“Non pronunciare invano il nome del Signore tuo Dio”. E’ il secondo comandamento nella tradizione cattolica e luterana come scritto nel libro del Deuteronomio. Sembra che non ci sia granchè da interpretare, o si segue o si infrange. Eppure, da sabato 2 ottobre, la Chiesa Cattolica, nella figura di monsignor Rino Fisichella ci spiega che, sì, la legge è legge, ma che, in alcuni casi, occorre “contestualizzare”.

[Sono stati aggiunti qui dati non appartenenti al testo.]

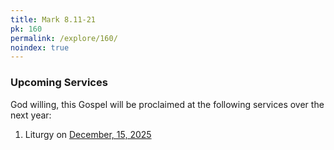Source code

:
 ```yaml
---
title: Mark 8.11-21
pk: 160
permalink: /explore/160/
noindex: true
---
```


### Upcoming Services

God willing, this Gospel will be proclaimed at the following services over the next year:


1. Liturgy on [December, 15, 2025](https://orthocal.info/readings/gregorian/2025/12/15/)
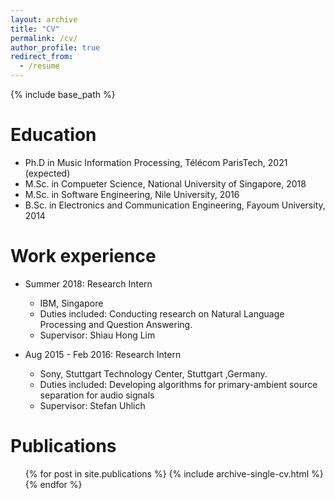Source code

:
 ```yaml
---
layout: archive
title: "CV"
permalink: /cv/
author_profile: true
redirect_from:
  - /resume
---
```


{% include base_path %}

Education
======
* Ph.D in Music Information Processing, Télécom ParisTech, 2021 (expected)
* M.Sc. in Compueter Science, National University of Singapore, 2018
* M.Sc. in Software Engineering, Nile University, 2016
* B.Sc. in Electronics and Communication Engineering, Fayoum University, 2014

Work experience
======
* Summer 2018: Research Intern
  * IBM, Singapore
  * Duties included: Conducting research on Natural Language Processing and Question Answering.
  * Supervisor: Shiau Hong Lim

* Aug 2015 - Feb 2016: Research Intern
  * Sony, Stuttgart Technology Center, Stuttgart ,Germany.
  * Duties included: Developing algorithms for primary-ambient source separation for audio signals
  * Supervisor: Stefan Uhlich

Publications
======
  <ul>{% for post in site.publications %}
    {% include archive-single-cv.html %}
  {% endfor %}</ul>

Fisichella, nella mattinata di sabato era a Pisa, a parlare di un confronto tra Chiesa e politica. E’ il giorno dopo il video che mostra il presidente del Consiglio che racconta una barzelletta che si chiude con una bestemmia, e la domanda al monsignore non può non arrivare.
Ci si aspetterebbe una risposta “d’ordinanza”, qualcosa del tipo “è una cosa grave, visto anche il ruolo…”. Ne arriva una diversa, di una diversità che fa riflettere: “Bisogna sempre in questi momenti saper contestualizzare le cose- spiega Fisichella – e, certamente, non bisogna da un lato diminuire la nostra attenzione, quando siamo persone pubbliche, a non venir meno a quello che è il nostro linguaggio e la nostra condizione; dall’altra credo che in Italia dobbiamo essere capaci di non creare delle burrasche ogni giorno per strumentalizzare situazioni politiche che hanno già un loro valore piuttosto delicato”.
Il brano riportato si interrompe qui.